Voice, and What It’s Worth
This is a more thoughtful response to a posting by Aswath.
There are many people that belive that on an IP network, voice is just an application. I tend to agree with that line of thought. An application is only worth what people are willing to pay for it. If nobody is willing to pay for it, then it has no value. If people are willing to pay a premium for it, the application has a higher value even though a similar application may be much cheaper.
Let’s take voice. There are a number of ways to make a voice call. I can use my PSTN line. I can use my cell phone. I can use any number of Internet telephony service providers. Each of these mechanisms cost different amounts of money. For some people, Voce over IP is a cheaper, more cost-effective means for communicating than a PSTN line. Granted, Voice over IP has a similar limitation to a standard PSTN line: it’s not very mobile. From a fixed location with decent Internet connectivity, it makes sense to use VoIP.
A moible phone, however, is more expensive than using VoIP in many situations. That being said, people are still buying mobile phones? Why? Because the added mobility that a mobile phone provides has inherent value. Oh sure, the underlying voice communication isn’t all that much more expensive, but there is a price tag on mobility. The minute VoIP truly goes mobile–and I think we’ve got several years before that happens–we will start seeing price pressures on the mobile phone carriers like we are seeing in the PSTN voice market today.

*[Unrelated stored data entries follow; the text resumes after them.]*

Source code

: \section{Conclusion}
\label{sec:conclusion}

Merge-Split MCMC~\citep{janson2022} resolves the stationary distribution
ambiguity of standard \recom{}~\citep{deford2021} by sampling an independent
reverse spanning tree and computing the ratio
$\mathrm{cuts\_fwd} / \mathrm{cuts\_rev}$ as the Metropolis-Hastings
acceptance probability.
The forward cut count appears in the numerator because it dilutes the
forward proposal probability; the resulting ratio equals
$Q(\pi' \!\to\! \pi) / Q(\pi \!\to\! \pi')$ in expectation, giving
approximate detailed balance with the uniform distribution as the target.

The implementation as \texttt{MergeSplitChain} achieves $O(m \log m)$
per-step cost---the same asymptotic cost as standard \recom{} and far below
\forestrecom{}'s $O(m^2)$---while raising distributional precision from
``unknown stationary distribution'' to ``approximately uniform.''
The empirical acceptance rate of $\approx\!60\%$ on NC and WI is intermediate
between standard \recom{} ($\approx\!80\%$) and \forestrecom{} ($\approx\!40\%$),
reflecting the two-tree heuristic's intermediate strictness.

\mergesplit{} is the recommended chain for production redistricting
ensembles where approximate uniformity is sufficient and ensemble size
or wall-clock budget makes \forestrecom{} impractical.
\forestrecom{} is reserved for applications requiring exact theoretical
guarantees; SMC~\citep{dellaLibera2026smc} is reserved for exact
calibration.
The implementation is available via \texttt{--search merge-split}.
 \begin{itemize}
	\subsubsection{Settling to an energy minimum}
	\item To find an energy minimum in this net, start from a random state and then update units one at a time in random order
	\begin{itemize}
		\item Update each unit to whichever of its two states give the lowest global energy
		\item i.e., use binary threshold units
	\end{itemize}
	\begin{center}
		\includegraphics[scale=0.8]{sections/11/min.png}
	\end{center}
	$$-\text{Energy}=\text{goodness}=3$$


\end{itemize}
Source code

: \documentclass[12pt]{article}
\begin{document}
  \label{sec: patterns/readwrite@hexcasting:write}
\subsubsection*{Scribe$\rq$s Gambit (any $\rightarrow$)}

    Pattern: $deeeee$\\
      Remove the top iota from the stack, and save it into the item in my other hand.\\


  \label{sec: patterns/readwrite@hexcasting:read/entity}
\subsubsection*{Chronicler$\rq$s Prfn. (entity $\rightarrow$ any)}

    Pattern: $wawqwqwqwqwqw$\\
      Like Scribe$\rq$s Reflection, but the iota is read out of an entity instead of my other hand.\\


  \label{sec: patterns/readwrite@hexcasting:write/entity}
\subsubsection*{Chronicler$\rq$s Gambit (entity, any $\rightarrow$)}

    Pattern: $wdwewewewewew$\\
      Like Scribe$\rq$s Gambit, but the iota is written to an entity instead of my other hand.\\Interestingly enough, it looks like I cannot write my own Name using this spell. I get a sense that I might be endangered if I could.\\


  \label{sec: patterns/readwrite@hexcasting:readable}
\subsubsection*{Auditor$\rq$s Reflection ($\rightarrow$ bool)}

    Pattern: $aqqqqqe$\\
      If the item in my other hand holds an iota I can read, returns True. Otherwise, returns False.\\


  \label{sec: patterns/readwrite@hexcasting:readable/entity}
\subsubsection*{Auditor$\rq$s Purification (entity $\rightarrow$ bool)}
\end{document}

Now on to Aswath’s point about click-to-call. While I am not a fan of AT&T’s “double-dipping” (i.e. trying to charge their customers as well as large portal sites like Google for passing traffic when Google isn’t an AT&T customer), if companies can make money doing click-to-call, more power to them. Those that are paying the premium believe that the “click-to-call” service has some added value. Those that aren’t either can’t afford the premium or do not see the value
My take is that the click-to-call model is ultimately doomed to failure. In the short term, I think it has some potential. In the end, I am for letting the free market decide whether this is a viable business model or not.